Celebrate Rice’s overlooked pocket prairie

Rachel Lambert is a Wiess College junior, Michael Nguyen is a Wiess freshman, Shreeya Patel is a Wiess senior, Monica Charletta is a Will Rice College senior and Matteo Constantini is a Wiess senior
Despite its location in the fourth-largest city in the United States, the Rice campus manages to host a treasure trove of underutilized natural spaces. While 96 percent of the 58 people we surveyed have seen the Harris Gully Natural Area, only about 34 percent of students knew the area’s name. When asked their opinions on the area, students gave fairly polarizing responses. We got about as many positive comments (“I love it when it has the sunflowers and bluebonnets”) as we did negative (“It’s weedy and kind of gross looking”). Despite the participants’ opinions on the aesthetics of the area, the majority of Rice students don’t know why we chose to preserve the Harris Gully Natural Area.
When it rains on campus, several students will jokingly acknowledge the Harris Gully Natural Area as “Swamp Rice” or call it a lake. Though this reserve may look like a body of water during rainy weather, it is really a pocket prairie in the middle of campus. According to Cassidy Johnson, a professor in biosciences, the Harris Gully Natural Area serves as a detention basin. Not only does the reserve help with water retention on campus, it also provides a glimpse into the history of the campus as well as the larger Houston area. The name of the reserve says it all. The grassy area students pass by quite frequently was once a gully filled with water.

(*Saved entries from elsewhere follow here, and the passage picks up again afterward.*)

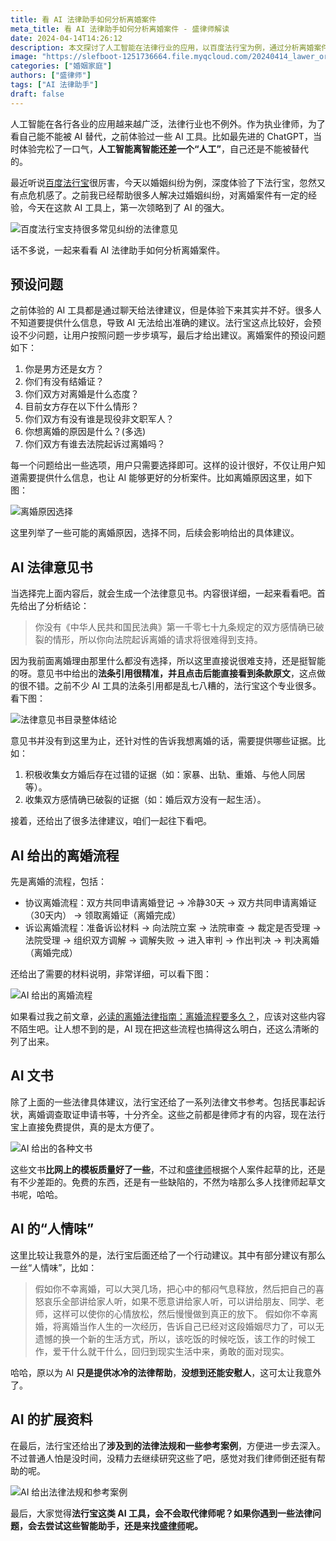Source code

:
 ```yaml
---
title: 看 AI 法律助手如何分析离婚案件
meta_title: 看 AI 法律助手如何分析离婚案件 - 盛律师解读
date: 2024-04-14T14:26:12
description: 本文探讨了人工智能在法律行业的应用，以百度法行宝为例，通过分析离婚案件的处理流程，展示了AI法律助手的强大功能。文章详细介绍了法行宝的预设问题、生成的法律意见书、离婚流程指引以及相关法律文书，并对其"人情味"表现给出评论。最后提出了AI工具是否会取代律师的疑问，引发了对法律服务行业未来发展的思考。
image: "https://slefboot-1251736664.file.myqcloud.com/20240414_lawer_or_ai_copilot_doc.png"
categories: ["婚姻家庭"]
authors: ["盛律师"]
tags: ["AI 法律助手"]
draft: false
---
```


人工智能在各行各业的应用越来越广泛，法律行业也不例外。作为执业律师，为了看自己能不能被 AI 替代，之前体验过一些 AI 工具。比如最先进的 ChatGPT，当时体验完松了一口气，**人工智能离智能还差一个“人工”**，自己还是不能被替代的。

最近听说[百度法行宝](https://lvshi.baidu.com/)很厉害，今天以婚姻纠纷为例，深度体验了下法行宝，忽然又有点危机感了。之前我已经帮助很多人解决过婚姻纠纷，对离婚案件有一定的经验，今天在这款 AI 工具上，第一次领略到了 AI 的强大。

![百度法行宝支持很多常见纠纷的法律意见](https://slefboot-1251736664.file.myqcloud.com/20240414_lawer_or_ai_copilot_doc.png)

<!-- more -->
话不多说，一起来看看 AI 法律助手如何分析离婚案件。

## 预设问题

之前体验的 AI 工具都是通过聊天给法律建议，但是体验下来其实并不好。很多人不知道要提供什么信息，导致 AI 无法给出准确的建议。法行宝这点比较好，会预设不少问题，让用户按照问题一步步填写，最后才给出建议。离婚案件的预设问题如下：

1. 你是男方还是女方？
2. 你们有没有结婚证？
3. 你们双方对离婚是什么态度？
4. 目前女方存在以下什么情形？
5. 你们双方有没有谁是现役非文职军人？
6. 你想离婚的原因是什么？(多选)
7. 你们双方有谁去法院起诉过离婚吗？

每一个问题给出一些选项，用户只需要选择即可。这样的设计很好，不仅让用户知道需要提供什么信息，也让 AI 能够更好的分析案件。比如离婚原因这里，如下图：

![离婚原因选择](https://slefboot-1251736664.file.myqcloud.com/20240414_lawer_or_ai_copilot_reason.png)

这里列举了一些可能的离婚原因，选择不同，后续会影响给出的具体建议。

## AI 法律意见书

当选择完上面内容后，就会生成一个法律意见书。内容很详细，一起来看看吧。首先给出了分析结论：

> 你没有《中华人民共和国民法典》第一千零七十九条规定的双方感情确已破裂的情形，所以你向法院起诉离婚的请求将很难得到支持。

因为我前面离婚理由那里什么都没有选择，所以这里直接说很难支持，还是挺智能的呀。意见书中给出的**法条引用很精准，并且点击后能直接看到条款原文**，这点做的很不错。之前不少 AI 工具的法条引用都是乱七八糟的，法行宝这个专业很多。看下图：

![法律意见书目录整体结论](https://slefboot-1251736664.file.myqcloud.com/20240414_lawer_or_ai_copilot_suggestion_1.png)

意见书并没有到这里为止，还针对性的告诉我想离婚的话，需要提供哪些证据。比如：

1. 积极收集女方婚后存在过错的证据（如：家暴、出轨、重婚、与他人同居等）。
2. 收集双方感情确已破裂的证据（如：婚后双方没有一起生活）。

接着，还给出了很多法律建议，咱们一起往下看吧。

## AI 给出的离婚流程

先是离婚的流程，包括：

- 协议离婚流程：双方共同申请离婚登记 -> 冷静30天 -> 双方共同申请离婚证（30天内） -> 领取离婚证（离婚完成）
- 诉讼离婚流程：准备诉讼材料 -> 向法院立案 -> 法院审查 -> 裁定是否受理 -> 法院受理 -> 组织双方调解 -> 调解失败 -> 进入审判 -> 作出判决 -> 判决离婚（离婚完成）

还给出了需要的材料说明，非常详细，可以看下图：

![AI 给出的离婚流程](https://slefboot-1251736664.file.myqcloud.com/20240414_lawer_or_ai_copilot_suggestion_2.png)

如果看过我之前文章，[必读的离婚法律指南：离婚流程要多久？](https://shenglvshi.cn/divorce_legal_longtime/)，应该对这些内容不陌生吧。让人想不到的是，AI 现在把这些流程也搞得这么明白，还这么清晰的列了出来。

## AI 文书

除了上面的一些法律具体建议，法行宝还给了一系列法律文书参考。包括民事起诉状，离婚调查取证申请书等，十分齐全。这些之前都是律师才有的内容，现在法行宝上直接免费提供，真的是太方便了。

![AI 给出的各种文书](https://slefboot-1251736664.file.myqcloud.com/20240414_lawer_or_ai_copilot_suggestion_3.png)

这些文书**比网上的模板质量好了一些**，不过和[盛律师](https://shenglvshi.cn/contact)根据个人案件起草的比，还是有不少差距的。免费的东西，还是有一些缺陷的，不然为啥那么多人找律师起草文书呢，哈哈。

## AI 的“人情味”

这里比较让我意外的是，法行宝后面还给了一个行动建议。其中有部分建议有那么一丝“人情味”，比如：

> 假如你不幸离婚，可以大哭几场，把心中的郁闷气息释放，然后把自己的喜怒哀乐全部讲给家人听，如果不愿意讲给家人听，可以讲给朋友、同学、老师，这样可以使你的心情放松，然后慢慢做到真正的放下。
> 假如你不幸离婚，将离婚当作人生的一次经历，告诉自己已经对这段婚姻尽力了，可以无遗憾的换一个新的生活方式，所以，该吃饭的时候吃饭，该工作的时候工作，爱干什么就干什么，回归到现实生活中来，勇敢的面对现实。

哈哈，原以为 AI **只是提供冰冷的法律帮助**，**没想到还能安慰人**，这可太让我意外了。

## AI 的扩展资料

在最后，法行宝还给出了**涉及到的法律法规和一些参考案例**，方便进一步去深入。不过普通人怕是没时间，没精力去继续研究这些了吧，感觉对我们律师倒还挺有帮助的呢。

![AI 给出法律法规和参考案例](https://slefboot-1251736664.file.myqcloud.com/20240414_lawer_or_ai_copilot_suggestion_4.png)

最后，大家觉得**法行宝这类 AI 工具，会不会取代律师呢？如果你遇到一些法律问题，会去尝试这些智能助手，还是来找[盛律师](https://shenglvshi.cn/contact)呢。**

Today, prairies are considered one of the most endangered ecosystems in the United States, and Rice should be considered fortunate to have retained a pocket-sized prairie ecosystem right on campus.
If students were more aware of this natural reserve we could define the future potential of the area. Preserving the prairie ecosystem could be beneficial to the university as it would allow students to use this area as an educational environment, whether through ecology and evolutionary biology labs, civil engineering assignments or art projects. From the results of the survey conducted, we noticed several students showed personal interest in using this area, ranging from recreation to bettering student health. As Johnson puts it, “This generation of students has realized the value of our environment and has a good understanding in regards to the positive impact that green spaces have on people living in urban areas.” Whether as a frisbee golf field, picnic area or just a place for some casual reading, if students could use this reserve to relieve some stress, the Harris Gully Natural Area would prove as a great resource to not only the students, but also to the university.
Rice students deserve a place to better connect with nature. While the beauty of campus cannot be understated, one can sit or study wholly surrounded by wildlife in very few places. The Harris Gully Natural Area is not a manicured lawn or park, it is an area of underappreciated natural beauty. As long as it flies under the radar, a great disservice is being done to the students of Rice.